Performance of Minnesota functionals on predicting core-level binding energies of molecules containing main-group elements

Abstract

Here we explored the performance of M06, M06-L, M11, and M11-L Minnesota functionals on predicting core-level 1s binding energies (BEs) and BE shifts (Delta BEs) for a set of 20 organic molecules containing main-group elements C -> F (39 core levels in total). The broadly used Hartree-Fock (HF) and Becke-Lee-Yang-Parr (B3LYP) methods have also been studied for comparison. A statistical analysis comparing with X-ray photoelectron spectroscopy (XPS) experimental values shows that overall BEs estimations only deviate a small percentage from the experimental values, yet the absolute deviations are generally too large, with the different methods over/underestimating the reported values. However, taking the contribution of relativistic effects of BEs into account leads to larger differences.

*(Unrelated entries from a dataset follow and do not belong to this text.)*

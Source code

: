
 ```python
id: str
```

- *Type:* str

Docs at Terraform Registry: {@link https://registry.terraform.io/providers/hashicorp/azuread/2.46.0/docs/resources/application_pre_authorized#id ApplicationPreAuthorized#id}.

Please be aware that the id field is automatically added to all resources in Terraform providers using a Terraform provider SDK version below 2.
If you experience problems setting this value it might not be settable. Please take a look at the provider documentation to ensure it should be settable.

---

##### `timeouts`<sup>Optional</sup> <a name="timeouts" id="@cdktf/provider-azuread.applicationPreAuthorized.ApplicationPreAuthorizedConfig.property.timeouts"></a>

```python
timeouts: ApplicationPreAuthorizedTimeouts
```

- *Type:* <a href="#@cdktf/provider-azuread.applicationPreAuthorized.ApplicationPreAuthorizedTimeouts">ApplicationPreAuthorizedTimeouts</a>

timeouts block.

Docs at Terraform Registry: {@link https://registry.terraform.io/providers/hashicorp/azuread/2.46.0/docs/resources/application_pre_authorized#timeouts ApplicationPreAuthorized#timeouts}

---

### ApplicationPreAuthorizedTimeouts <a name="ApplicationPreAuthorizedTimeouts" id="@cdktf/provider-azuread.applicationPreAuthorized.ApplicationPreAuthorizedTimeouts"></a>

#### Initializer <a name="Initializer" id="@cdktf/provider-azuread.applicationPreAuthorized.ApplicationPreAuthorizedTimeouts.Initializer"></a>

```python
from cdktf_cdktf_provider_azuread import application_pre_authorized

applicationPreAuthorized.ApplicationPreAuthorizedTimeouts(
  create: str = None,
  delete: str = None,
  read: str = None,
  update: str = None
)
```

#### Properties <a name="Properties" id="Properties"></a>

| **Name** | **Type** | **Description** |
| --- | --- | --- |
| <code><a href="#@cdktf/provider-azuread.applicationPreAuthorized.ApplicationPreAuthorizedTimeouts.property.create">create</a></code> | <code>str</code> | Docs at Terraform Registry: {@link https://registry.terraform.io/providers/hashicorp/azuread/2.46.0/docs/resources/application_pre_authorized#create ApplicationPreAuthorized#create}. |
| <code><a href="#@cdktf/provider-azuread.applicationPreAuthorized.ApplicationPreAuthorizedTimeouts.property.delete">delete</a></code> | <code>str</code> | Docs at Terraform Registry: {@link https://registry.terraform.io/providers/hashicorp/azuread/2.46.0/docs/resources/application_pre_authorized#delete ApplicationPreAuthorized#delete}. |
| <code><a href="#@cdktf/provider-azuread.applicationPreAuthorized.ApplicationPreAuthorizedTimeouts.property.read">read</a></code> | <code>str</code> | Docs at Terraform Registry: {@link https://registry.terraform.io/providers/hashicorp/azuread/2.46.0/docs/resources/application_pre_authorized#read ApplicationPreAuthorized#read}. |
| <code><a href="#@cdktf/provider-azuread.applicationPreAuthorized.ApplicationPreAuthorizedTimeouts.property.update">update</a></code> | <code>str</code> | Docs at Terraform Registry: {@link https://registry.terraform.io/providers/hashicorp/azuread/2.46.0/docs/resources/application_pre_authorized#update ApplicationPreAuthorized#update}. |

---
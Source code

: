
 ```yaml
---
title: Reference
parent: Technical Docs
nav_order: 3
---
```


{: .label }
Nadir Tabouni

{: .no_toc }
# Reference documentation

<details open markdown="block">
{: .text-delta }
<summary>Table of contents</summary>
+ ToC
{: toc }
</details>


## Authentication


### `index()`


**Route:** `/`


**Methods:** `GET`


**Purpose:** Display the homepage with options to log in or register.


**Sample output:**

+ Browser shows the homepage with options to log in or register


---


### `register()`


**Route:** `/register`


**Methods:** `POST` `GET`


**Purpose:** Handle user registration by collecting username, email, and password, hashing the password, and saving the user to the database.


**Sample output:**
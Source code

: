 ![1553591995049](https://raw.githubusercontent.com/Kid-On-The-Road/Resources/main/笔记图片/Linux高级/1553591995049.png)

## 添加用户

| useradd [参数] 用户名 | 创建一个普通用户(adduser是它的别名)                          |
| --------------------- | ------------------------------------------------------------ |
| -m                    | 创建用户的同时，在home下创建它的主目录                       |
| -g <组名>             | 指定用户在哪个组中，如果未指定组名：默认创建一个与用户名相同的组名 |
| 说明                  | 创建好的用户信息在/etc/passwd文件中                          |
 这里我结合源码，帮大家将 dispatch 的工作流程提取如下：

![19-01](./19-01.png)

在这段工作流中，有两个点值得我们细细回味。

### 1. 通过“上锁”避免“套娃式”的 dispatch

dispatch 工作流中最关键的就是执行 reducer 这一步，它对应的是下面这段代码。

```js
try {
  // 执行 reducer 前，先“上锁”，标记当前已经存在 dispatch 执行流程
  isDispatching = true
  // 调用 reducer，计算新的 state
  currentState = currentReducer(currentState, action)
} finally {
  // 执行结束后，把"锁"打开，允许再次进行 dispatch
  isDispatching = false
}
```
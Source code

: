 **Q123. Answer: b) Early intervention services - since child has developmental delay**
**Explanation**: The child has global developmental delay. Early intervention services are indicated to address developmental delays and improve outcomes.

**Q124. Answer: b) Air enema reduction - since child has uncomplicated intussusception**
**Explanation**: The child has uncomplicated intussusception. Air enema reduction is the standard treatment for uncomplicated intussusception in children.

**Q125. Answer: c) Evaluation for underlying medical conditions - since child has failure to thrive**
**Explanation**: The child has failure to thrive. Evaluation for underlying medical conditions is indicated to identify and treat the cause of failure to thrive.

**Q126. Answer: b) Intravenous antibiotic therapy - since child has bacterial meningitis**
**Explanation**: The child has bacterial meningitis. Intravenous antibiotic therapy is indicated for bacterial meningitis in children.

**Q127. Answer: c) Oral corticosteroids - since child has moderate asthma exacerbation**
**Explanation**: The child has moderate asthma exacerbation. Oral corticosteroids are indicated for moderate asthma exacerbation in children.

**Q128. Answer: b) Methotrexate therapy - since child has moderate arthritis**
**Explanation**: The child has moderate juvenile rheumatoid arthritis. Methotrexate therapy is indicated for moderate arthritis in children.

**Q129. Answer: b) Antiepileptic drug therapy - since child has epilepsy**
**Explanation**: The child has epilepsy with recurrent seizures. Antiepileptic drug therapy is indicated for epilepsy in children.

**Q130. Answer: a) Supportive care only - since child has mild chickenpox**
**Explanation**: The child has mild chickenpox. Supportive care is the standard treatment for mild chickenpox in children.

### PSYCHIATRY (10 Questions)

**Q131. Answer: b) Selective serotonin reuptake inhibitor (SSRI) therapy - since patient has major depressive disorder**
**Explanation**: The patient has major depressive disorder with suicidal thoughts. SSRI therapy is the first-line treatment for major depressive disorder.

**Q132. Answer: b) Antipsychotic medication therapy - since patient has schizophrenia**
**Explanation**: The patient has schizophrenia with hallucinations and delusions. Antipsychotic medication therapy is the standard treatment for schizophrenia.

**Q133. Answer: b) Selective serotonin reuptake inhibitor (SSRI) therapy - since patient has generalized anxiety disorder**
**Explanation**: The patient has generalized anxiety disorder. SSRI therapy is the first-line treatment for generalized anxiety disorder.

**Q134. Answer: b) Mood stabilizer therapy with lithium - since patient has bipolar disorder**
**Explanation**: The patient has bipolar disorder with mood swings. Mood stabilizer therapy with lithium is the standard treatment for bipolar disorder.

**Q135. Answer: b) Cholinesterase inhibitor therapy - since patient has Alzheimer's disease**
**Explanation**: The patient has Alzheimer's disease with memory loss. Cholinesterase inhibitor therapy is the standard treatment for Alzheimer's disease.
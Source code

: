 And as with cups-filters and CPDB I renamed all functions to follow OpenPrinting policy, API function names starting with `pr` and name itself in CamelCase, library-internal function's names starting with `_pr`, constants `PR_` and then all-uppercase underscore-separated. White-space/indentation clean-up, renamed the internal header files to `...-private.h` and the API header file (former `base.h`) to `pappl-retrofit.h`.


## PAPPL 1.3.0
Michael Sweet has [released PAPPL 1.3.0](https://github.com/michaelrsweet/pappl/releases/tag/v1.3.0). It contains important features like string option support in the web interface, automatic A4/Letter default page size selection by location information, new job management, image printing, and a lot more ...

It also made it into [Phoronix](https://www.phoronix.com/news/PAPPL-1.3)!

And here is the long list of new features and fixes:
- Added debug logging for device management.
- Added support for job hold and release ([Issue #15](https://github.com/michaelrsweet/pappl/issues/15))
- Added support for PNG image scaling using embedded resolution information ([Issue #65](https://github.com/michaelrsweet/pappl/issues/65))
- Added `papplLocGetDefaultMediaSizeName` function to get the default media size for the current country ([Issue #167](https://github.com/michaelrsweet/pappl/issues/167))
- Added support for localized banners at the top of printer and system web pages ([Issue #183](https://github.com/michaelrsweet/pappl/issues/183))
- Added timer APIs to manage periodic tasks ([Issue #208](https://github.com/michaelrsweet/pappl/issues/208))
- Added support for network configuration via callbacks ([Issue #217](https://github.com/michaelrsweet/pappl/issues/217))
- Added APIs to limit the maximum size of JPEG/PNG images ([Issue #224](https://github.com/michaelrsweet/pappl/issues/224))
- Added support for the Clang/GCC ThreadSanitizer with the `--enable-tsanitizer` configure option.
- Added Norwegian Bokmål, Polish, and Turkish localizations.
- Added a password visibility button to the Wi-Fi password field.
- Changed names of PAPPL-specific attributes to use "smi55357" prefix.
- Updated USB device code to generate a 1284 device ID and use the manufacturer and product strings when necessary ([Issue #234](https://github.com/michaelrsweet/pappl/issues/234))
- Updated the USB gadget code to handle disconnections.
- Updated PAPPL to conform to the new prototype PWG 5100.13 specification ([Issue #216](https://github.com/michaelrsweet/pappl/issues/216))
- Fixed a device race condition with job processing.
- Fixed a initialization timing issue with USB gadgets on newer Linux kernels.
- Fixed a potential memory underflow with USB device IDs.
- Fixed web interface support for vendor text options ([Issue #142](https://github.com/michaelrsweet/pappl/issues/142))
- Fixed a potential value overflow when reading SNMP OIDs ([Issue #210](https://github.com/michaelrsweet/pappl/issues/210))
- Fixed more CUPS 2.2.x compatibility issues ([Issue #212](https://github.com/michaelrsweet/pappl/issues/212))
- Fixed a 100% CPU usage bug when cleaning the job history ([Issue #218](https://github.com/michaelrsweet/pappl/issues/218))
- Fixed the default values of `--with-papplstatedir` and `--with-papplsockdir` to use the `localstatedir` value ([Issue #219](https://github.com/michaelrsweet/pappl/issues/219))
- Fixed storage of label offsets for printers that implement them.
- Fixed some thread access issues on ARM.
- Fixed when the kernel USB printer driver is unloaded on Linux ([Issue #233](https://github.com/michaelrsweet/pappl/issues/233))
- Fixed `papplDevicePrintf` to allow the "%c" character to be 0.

Overall, the performance of the explored Minnesota functionals is not satisfactory, with errors of up to 1 eV, except for the M06-L meta-GGA functional. In this case, the mean absolute deviation is below 0.1 eV and thus within XPS chemical resolution. Hence, M06-L poses itself as a rather accurate and computational expense-wise method for estimating BEs of organic molecules. Nevertheless, the observed deviations almost cancel when considering Delta BEs with respect to some arbitrary reference, with errors within 0.2-0.3 eV, indicating that these are largely systematic, which in turn implies that the corresponding methods have room for improvement.